■ What this task involves
When you reach the records, transcribe each one exactly.

■ Given information

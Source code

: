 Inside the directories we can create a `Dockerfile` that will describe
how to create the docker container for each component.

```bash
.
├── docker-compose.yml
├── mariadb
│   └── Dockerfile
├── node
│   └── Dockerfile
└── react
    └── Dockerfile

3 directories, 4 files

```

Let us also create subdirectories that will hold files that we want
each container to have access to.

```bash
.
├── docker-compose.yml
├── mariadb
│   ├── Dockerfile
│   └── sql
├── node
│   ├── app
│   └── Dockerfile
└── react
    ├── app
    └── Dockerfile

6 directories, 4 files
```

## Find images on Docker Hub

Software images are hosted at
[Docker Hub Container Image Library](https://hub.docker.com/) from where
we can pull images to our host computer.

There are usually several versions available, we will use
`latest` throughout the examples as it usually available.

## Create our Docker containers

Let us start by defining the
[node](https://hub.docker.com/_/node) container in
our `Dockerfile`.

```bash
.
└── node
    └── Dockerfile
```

■ Output
Source code

: Inside the directories we can create a `Dockerfile` that will describe
how to create the docker container for each component.

```bash
.
├── docker-compose.yml
├── mariadb
│   └── Dockerfile
├── node
│   └── Dockerfile
└── react
    └── Dockerfile

3 directories, 4 files

```

Let us also create subdirectories that will hold files that we want
each container to have access to.

```bash
.
├── docker-compose.yml
├── mariadb
│   ├── Dockerfile
│   └── sql
├── node
│   ├── app
│   └── Dockerfile
└── react
    ├── app
    └── Dockerfile

6 directories, 4 files
```

## Find images on Docker Hub

Software images are hosted at
[Docker Hub Container Image Library](https://hub.docker.com/) from where
we can pull images to our host computer.

There are usually several versions available, we will use
`latest` throughout the examples as it usually available.

## Create our Docker containers

Let us start by defining the
[node](https://hub.docker.com/_/node) container in
our `Dockerfile`.

```bash
.
└── node
    └── Dockerfile
```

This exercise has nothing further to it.